Speaker
Dr. Vu Thai Luan, Assistant Professor, Department of Mathematics & Statistics, MSU
Title
Mathematics Seminar Series
Subtitle
Rooted trees, B-series and their applications to numerical methods
Physical Location
Allen 14
Abstract: In graph theory, rooted trees are defined as undirected and connected graphs without cycles, in which a vertex has been distinguished as the root. Surprisingly, they can be used to represent certain differential operators, which are related to elementary differentials, and derive order conditions for Runge--Kutta methods and other time integration methods in a convenient way.

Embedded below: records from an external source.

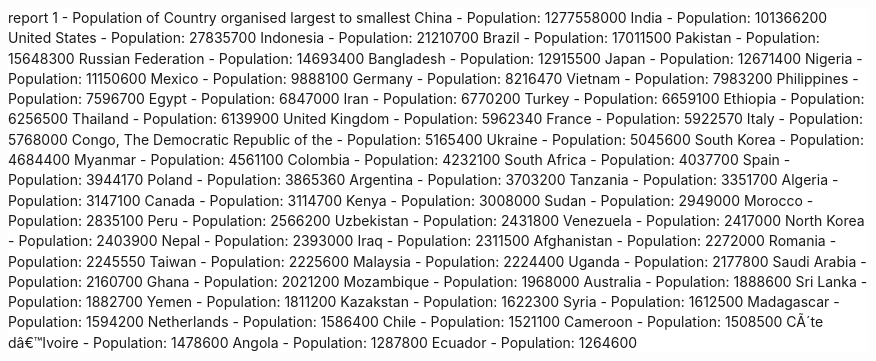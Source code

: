 report 1 - Population of Country organised largest to smallest
China - Population: 1277558000
India - Population: 101366200
United States - Population: 27835700
Indonesia - Population: 21210700
Brazil - Population: 17011500
Pakistan - Population: 15648300
Russian Federation - Population: 14693400
Bangladesh - Population: 12915500
Japan - Population: 12671400
Nigeria - Population: 11150600
Mexico - Population: 9888100
Germany - Population: 8216470
Vietnam - Population: 7983200
Philippines - Population: 7596700
Egypt - Population: 6847000
Iran - Population: 6770200
Turkey - Population: 6659100
Ethiopia - Population: 6256500
Thailand - Population: 6139900
United Kingdom - Population: 5962340
France - Population: 5922570
Italy - Population: 5768000
Congo, The Democratic Republic of the - Population: 5165400
Ukraine - Population: 5045600
South Korea - Population: 4684400
Myanmar - Population: 4561100
Colombia - Population: 4232100
South Africa - Population: 4037700
Spain - Population: 3944170
Poland - Population: 3865360
Argentina - Population: 3703200
Tanzania - Population: 3351700
Algeria - Population: 3147100
Canada - Population: 3114700
Kenya - Population: 3008000
Sudan - Population: 2949000
Morocco - Population: 2835100
Peru - Population: 2566200
Uzbekistan - Population: 2431800
Venezuela - Population: 2417000
North Korea - Population: 2403900
Nepal - Population: 2393000
Iraq - Population: 2311500
Afghanistan - Population: 2272000
Romania - Population: 2245550
Taiwan - Population: 2225600
Malaysia - Population: 2224400
Uganda - Population: 2177800
Saudi Arabia - Population: 2160700
Ghana - Population: 2021200
Mozambique - Population: 1968000
Australia - Population: 1888600
Sri Lanka - Population: 1882700
Yemen - Population: 1811200
Kazakstan - Population: 1622300
Syria - Population: 1612500
Madagascar - Population: 1594200
Netherlands - Population: 1586400
Chile - Population: 1521100
Cameroon - Population: 1508500
CÃ´te dâ€™Ivoire - Population: 1478600
Angola - Population: 1287800
Ecuador - Population: 1264600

This leads to the introduction of the concept of B-series, following the terminology of E. Hairer, G. Wanner, and C. Lubich in their popular book “Geometric Numerical Integration” (2006; cited 6771 times), which is one of the essential tools in the study of properties of numerical methods for evolution equations.

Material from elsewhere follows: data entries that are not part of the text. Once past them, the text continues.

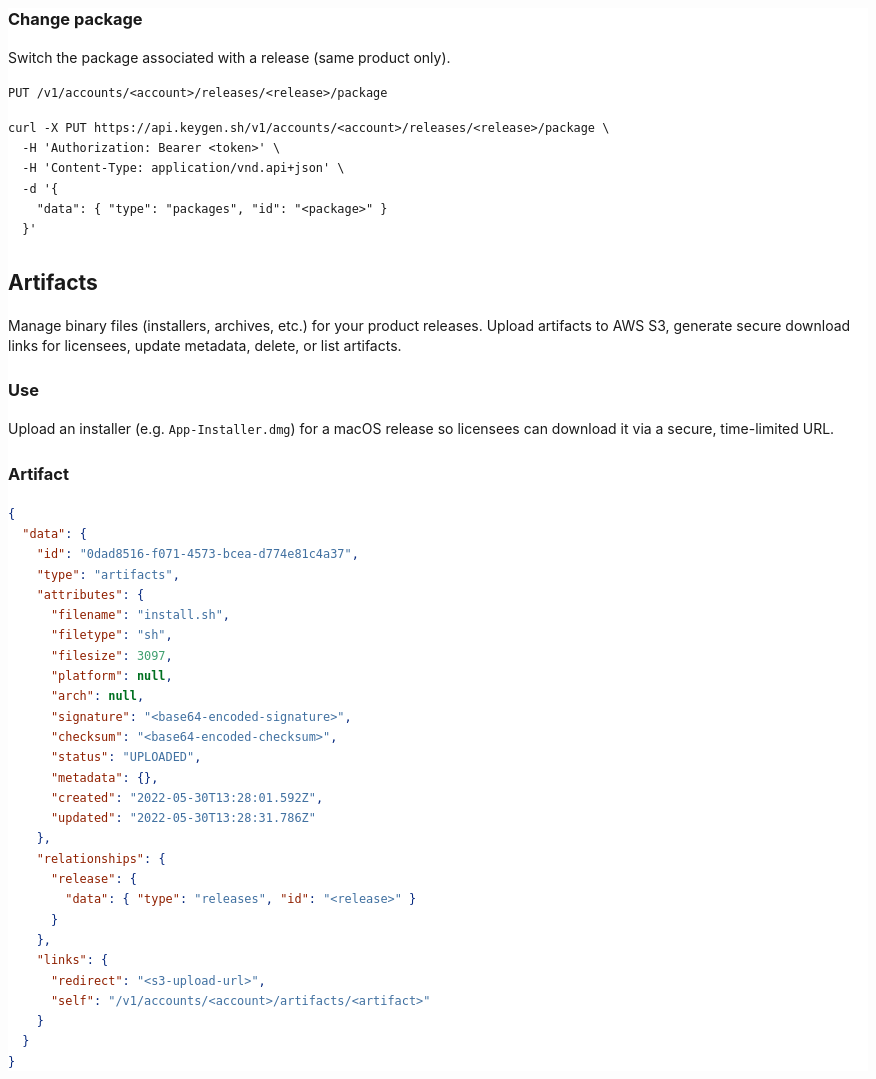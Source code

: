 ### Change package

Switch the package associated with a release (same product only).

```
PUT /v1/accounts/<account>/releases/<release>/package
```

```curl
curl -X PUT https://api.keygen.sh/v1/accounts/<account>/releases/<release>/package \
  -H 'Authorization: Bearer <token>' \
  -H 'Content-Type: application/vnd.api+json' \
  -d '{
    "data": { "type": "packages", "id": "<package>" }
  }'
```

## Artifacts

Manage binary files (installers, archives, etc.) for your product releases. Upload artifacts to AWS S3, generate secure download links for licensees, update metadata, delete, or list artifacts.

### Use

Upload an installer (e.g. `App-Installer.dmg`) for a macOS release so licensees can download it via a secure, time-limited URL.

### Artifact

```json
{
  "data": {
    "id": "0dad8516-f071-4573-bcea-d774e81c4a37",
    "type": "artifacts",
    "attributes": {
      "filename": "install.sh",
      "filetype": "sh",
      "filesize": 3097,
      "platform": null,
      "arch": null,
      "signature": "<base64-encoded-signature>",
      "checksum": "<base64-encoded-checksum>",
      "status": "UPLOADED",
      "metadata": {},
      "created": "2022-05-30T13:28:01.592Z",
      "updated": "2022-05-30T13:28:31.786Z"
    },
    "relationships": {
      "release": {
        "data": { "type": "releases", "id": "<release>" }
      }
    },
    "links": {
      "redirect": "<s3-upload-url>",
      "self": "/v1/accounts/<account>/artifacts/<artifact>"
    }
  }
}
```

The aim of this talk is to provide an introduction to rooted trees and B-series and to illustrate how to apply them to derive order conditions for classical Runge--Kutta methods. Additionally, we will also briefly show a recent result on their application to obtain order conditions for exponential Runge--Kutta methods up to order 6 [V.T. Luan & T. Alshmy, Applied Mathematics Letters (to appear), 2024].
The talk is designed for a general audience and is accessible to both undergraduate and graduate students.